The History of Online Stock Trading

The History of Online Stock Trading
The Siliconreview
28 March, 2019

Before a handful of software and before electronic stock trading, people were Stock Trading Brokers, and landlines were the vessel in which they completed their sells and buys. Now, it’s possible to get almost any information about stocks and trading through the internet—for lack of better phrases, “At the click of a button."

People are able to trade all across the world with ease, which in turn, helps to boost economies all over. The use of computers and easy access has been a prominent cause for the increase in accessible stocks to the public. Although changes have occurred quite rapidly, it's necessary to understand where online stock trading began.


Electronic Communication Networks (ECNs) were the first systems used by brokerages as an advantage in stock trading. ECN software was consistently being developed by brokerages because of the increase in results they were creating. Their contribution to stocks marked a revolution when brokerages figured out they could easily match buyers and sellers through digital transactions.

Basically, when the public access internet service and electronic stock trading industry came together, they made easy access attainable for investors. However, as the years passed, the stock market was still developing, but not as quickly due to the 1987 stock market crash. Once investing became exclusive, it was had to find a person who wasn’t investing in stock.

Joining The New Industry

Due to the new changes, many companies joined the stock industry—Tradeplus, The New York Stock Exchange, TD Ameritrade and more—as the increase grew, so did the number of people joining the stock industry. Even NASDAQ played a prominent role in the development of the industry. The National Association of Securities Dealers Automated Quotation System, is responsible for developing the world's first electronic stock market. This made it possible to ditch the auctioning of markets. The need for people as brokers is becoming more obsolete by the day, which means there is more open-access to the industry, leaving each trader at a loss.

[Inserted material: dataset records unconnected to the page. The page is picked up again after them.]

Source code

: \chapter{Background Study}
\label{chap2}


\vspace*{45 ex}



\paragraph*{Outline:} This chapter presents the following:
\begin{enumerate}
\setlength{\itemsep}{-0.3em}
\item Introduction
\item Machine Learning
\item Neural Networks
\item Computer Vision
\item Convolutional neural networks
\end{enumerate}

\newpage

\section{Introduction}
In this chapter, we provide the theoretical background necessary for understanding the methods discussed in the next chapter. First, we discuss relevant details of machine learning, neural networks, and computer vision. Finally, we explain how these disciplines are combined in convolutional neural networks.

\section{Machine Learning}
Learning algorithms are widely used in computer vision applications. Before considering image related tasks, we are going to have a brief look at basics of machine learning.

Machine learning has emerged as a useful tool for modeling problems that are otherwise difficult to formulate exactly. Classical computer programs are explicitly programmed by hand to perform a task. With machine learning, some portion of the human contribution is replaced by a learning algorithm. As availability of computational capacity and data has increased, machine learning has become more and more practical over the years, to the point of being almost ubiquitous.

The Future of The Industry

The internet has become a staple for investing, as it has continuously lowered fees for investors in regards to trade securities. On the other hand, it's been said already that brokerages were once responsible for all exchanges, but since the industry is now technology driven, brokers will continue losing out on their own commissions.

Bottom line is, it’s no longer mandatory to dial a phone number to call a stock broker because stockbrokers are no longer in demand. Now, investors have all-of-the-time access to the internet, which has unlimited amounts of financial documents. There are a variety of analysis tools for investors and traders, which means the future of the stock industry is a bright and continuously growing one.